#### Provided information

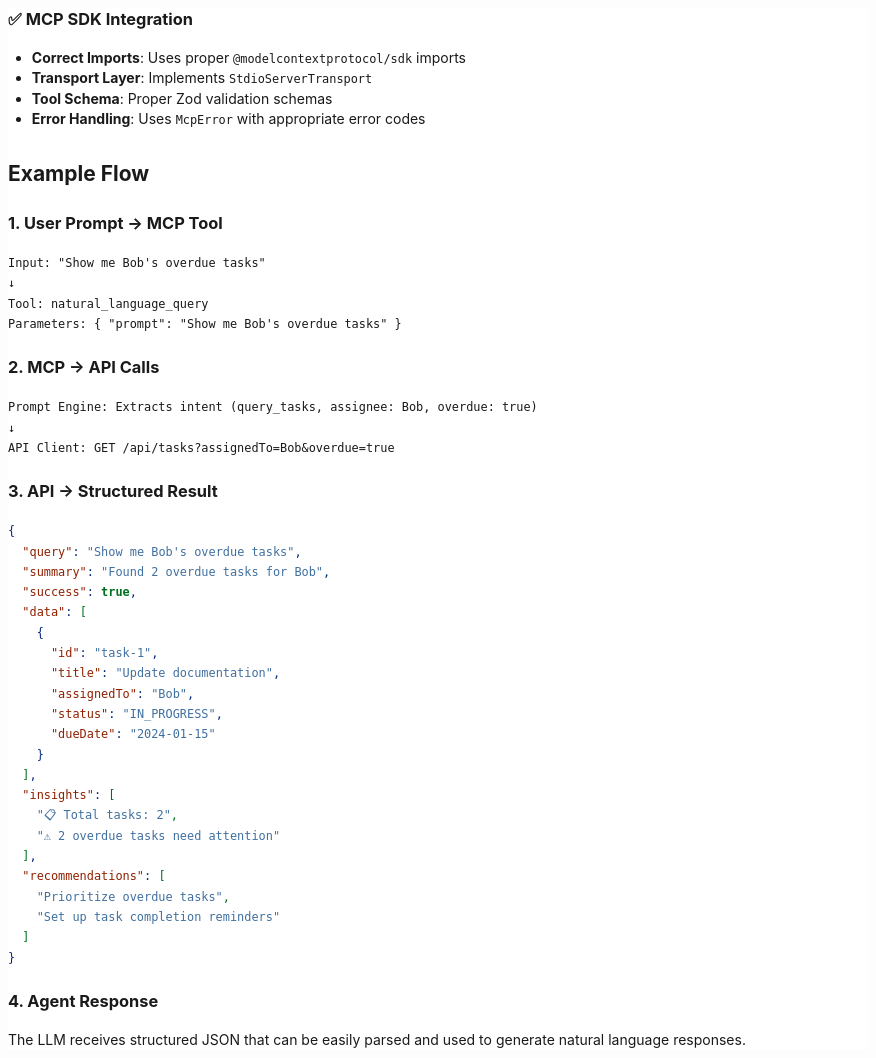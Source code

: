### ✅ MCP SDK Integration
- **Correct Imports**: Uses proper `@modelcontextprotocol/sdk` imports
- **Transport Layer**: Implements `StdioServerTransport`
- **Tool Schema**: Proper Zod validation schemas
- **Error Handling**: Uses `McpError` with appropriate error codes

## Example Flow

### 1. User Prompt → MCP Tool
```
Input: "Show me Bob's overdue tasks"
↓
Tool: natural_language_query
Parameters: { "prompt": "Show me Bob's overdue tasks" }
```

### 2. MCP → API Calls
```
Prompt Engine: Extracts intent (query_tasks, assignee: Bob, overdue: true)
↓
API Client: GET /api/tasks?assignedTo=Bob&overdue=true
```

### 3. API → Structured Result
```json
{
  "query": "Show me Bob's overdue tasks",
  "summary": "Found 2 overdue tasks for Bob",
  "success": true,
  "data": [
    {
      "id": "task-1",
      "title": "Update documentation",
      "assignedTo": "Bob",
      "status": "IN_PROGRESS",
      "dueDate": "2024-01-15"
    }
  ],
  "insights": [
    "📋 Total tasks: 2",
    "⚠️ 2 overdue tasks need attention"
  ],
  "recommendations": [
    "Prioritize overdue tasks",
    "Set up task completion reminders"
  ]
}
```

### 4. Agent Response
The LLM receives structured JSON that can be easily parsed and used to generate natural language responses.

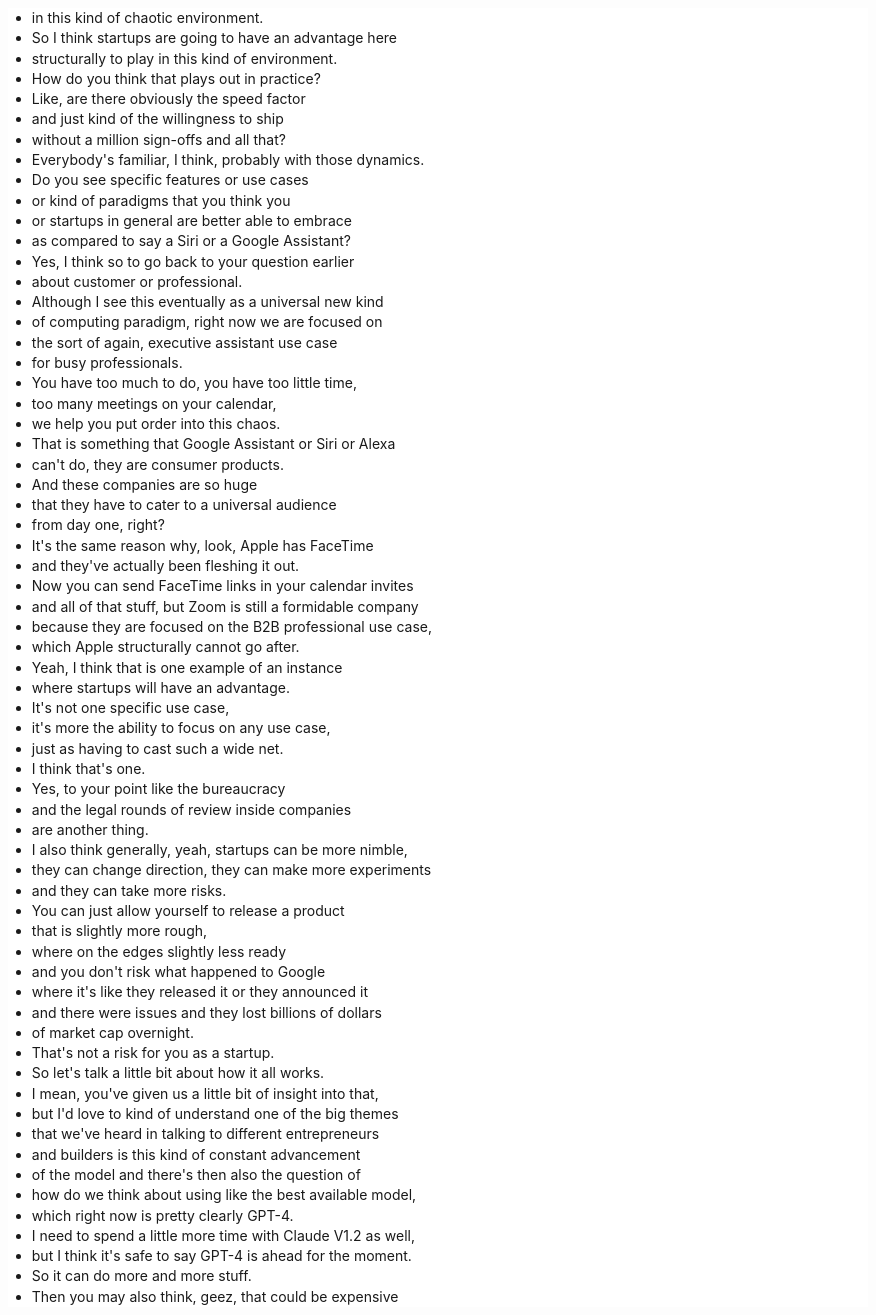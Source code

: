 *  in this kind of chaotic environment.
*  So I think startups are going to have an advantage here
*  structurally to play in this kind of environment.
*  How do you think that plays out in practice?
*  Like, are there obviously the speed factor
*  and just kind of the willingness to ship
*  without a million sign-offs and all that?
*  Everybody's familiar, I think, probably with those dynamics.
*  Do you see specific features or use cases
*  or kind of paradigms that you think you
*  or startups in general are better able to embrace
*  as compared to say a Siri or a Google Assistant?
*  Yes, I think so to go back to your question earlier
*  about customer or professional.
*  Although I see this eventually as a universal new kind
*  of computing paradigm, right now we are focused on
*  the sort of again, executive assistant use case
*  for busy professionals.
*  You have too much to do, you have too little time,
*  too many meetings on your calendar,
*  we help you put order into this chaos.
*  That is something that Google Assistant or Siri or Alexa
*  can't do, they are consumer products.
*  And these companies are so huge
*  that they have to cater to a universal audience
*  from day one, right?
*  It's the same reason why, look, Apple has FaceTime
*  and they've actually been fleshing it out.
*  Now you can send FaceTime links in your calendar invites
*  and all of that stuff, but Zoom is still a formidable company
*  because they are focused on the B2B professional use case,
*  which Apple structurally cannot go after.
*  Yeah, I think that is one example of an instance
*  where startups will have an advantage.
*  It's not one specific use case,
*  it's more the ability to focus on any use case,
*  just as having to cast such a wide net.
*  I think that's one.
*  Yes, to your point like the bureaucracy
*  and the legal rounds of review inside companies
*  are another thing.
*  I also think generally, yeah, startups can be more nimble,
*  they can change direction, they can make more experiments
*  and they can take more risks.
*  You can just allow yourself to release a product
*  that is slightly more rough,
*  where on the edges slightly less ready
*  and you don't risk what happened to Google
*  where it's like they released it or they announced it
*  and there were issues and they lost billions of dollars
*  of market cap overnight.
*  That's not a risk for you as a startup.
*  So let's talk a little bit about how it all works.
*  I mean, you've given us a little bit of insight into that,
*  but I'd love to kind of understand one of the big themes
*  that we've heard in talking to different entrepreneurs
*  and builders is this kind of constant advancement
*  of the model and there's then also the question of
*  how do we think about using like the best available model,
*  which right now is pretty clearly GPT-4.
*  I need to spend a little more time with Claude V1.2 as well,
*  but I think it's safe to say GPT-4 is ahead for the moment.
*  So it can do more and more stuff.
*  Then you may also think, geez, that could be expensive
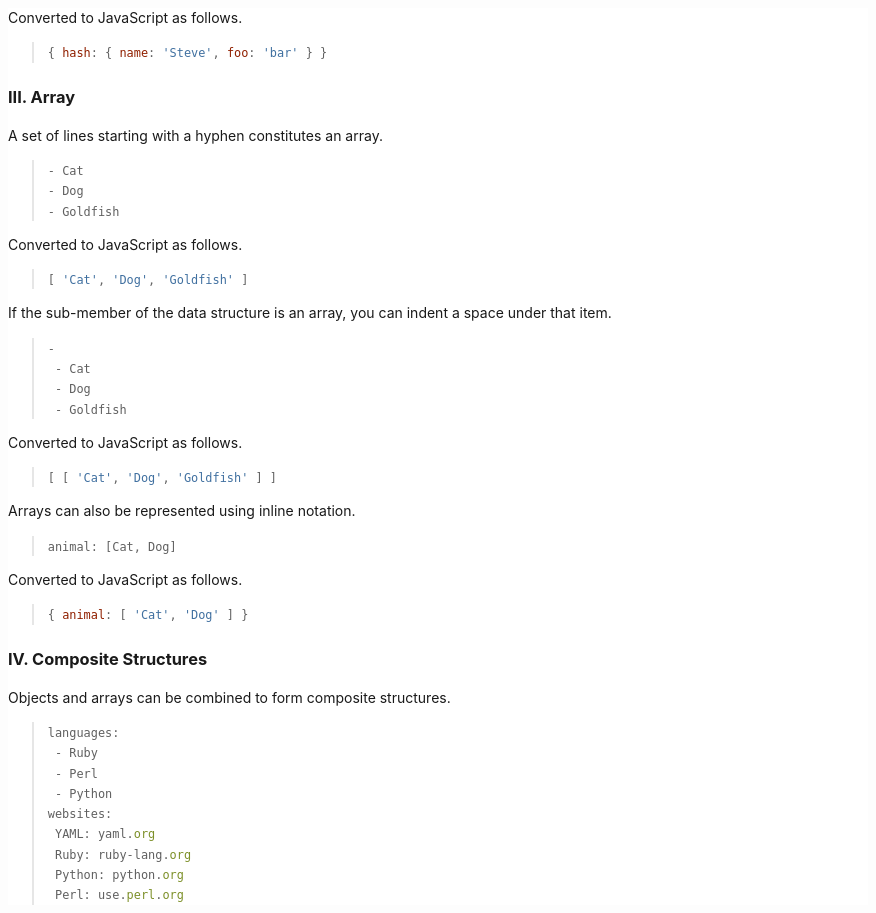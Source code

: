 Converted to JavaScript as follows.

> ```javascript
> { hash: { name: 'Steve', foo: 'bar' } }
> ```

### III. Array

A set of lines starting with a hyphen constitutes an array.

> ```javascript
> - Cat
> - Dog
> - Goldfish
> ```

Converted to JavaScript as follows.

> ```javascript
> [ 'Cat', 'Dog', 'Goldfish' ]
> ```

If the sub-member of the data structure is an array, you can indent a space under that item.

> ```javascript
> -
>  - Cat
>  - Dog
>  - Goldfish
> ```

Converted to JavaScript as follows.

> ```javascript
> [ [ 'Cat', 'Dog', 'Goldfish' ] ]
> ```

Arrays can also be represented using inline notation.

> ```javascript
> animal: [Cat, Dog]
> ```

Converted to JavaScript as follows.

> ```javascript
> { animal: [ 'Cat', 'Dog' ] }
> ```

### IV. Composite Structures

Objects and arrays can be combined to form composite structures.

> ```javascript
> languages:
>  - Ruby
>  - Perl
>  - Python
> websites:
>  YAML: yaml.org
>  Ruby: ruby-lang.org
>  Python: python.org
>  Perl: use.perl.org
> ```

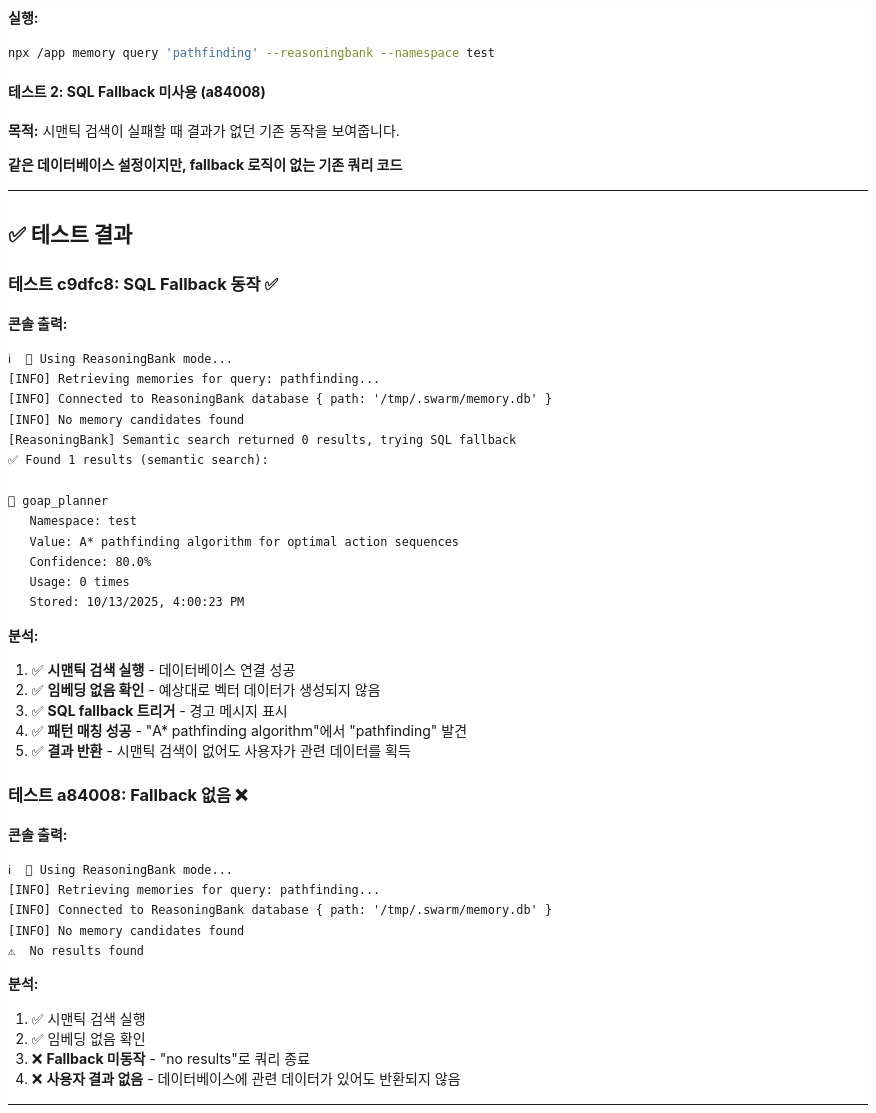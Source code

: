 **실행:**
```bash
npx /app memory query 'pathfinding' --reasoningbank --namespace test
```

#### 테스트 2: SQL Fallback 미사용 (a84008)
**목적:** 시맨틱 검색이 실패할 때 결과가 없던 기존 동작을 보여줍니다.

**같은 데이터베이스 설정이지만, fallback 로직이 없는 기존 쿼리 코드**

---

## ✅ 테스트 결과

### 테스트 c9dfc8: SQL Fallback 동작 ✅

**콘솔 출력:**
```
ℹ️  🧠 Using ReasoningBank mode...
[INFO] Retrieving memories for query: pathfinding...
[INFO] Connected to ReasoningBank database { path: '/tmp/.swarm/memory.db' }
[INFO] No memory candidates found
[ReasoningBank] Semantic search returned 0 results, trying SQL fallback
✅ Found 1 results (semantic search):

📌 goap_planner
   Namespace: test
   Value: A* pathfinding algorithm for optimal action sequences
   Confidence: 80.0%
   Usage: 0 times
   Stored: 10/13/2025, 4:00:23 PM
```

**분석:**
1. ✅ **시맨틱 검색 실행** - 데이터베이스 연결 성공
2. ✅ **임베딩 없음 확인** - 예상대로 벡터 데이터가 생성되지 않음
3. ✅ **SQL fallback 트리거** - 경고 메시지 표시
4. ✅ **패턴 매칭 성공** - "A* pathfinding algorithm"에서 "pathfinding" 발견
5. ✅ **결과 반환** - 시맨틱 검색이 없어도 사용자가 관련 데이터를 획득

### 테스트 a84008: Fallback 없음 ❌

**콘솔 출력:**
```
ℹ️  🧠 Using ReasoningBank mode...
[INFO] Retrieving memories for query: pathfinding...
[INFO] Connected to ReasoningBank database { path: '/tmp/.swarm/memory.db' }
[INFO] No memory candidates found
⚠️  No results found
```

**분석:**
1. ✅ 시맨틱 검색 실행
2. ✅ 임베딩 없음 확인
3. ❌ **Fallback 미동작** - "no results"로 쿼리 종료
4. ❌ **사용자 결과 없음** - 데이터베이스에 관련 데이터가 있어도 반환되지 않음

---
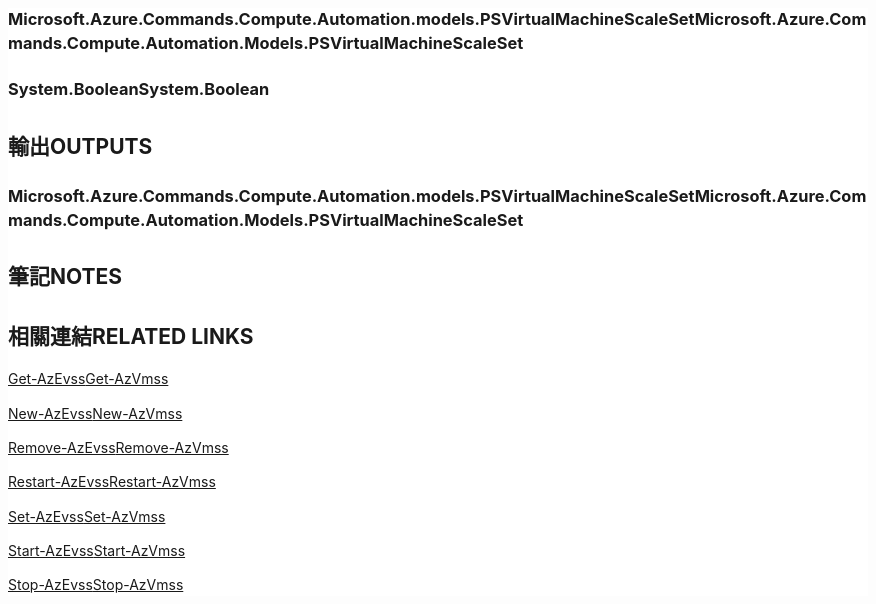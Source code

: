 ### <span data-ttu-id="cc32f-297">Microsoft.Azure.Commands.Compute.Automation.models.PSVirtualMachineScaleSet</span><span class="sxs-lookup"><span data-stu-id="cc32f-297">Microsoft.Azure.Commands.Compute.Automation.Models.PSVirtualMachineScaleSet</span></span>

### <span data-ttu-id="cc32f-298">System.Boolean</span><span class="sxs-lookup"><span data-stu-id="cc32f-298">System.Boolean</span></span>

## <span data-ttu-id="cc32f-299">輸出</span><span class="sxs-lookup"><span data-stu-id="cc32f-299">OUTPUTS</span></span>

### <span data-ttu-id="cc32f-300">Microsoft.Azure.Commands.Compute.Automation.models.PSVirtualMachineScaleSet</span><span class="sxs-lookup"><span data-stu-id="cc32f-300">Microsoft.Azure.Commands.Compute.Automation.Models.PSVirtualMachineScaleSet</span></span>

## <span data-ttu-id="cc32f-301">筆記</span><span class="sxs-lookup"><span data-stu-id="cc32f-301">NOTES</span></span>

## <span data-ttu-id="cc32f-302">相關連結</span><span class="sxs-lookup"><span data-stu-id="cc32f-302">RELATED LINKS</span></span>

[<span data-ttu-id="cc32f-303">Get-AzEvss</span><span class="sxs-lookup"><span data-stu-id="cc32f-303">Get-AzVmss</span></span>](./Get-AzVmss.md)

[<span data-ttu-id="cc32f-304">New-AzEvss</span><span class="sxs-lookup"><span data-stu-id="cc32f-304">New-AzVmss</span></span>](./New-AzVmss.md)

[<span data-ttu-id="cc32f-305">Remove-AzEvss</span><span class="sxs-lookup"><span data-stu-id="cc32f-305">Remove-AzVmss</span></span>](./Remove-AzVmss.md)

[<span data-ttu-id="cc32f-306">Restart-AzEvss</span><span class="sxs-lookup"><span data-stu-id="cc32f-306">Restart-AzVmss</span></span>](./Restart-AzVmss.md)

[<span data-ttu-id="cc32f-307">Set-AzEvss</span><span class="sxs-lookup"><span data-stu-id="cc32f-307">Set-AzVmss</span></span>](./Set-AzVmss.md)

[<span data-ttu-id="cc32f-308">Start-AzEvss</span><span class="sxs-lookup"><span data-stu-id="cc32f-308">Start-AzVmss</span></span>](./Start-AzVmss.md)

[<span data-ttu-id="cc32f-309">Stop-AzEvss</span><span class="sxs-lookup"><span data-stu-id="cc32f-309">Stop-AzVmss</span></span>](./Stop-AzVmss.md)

########

The required output is the exact run of lines from the start of the records through the line containing "- **Tool Schema**: Proper", both ends included, with no pictures.

Source code

:### ✅ MCP SDK Integration
- **Correct Imports**: Uses proper `@modelcontextprotocol/sdk` imports
- **Transport Layer**: Implements `StdioServerTransport`
- **Tool Schema**: Proper Zod validation schemas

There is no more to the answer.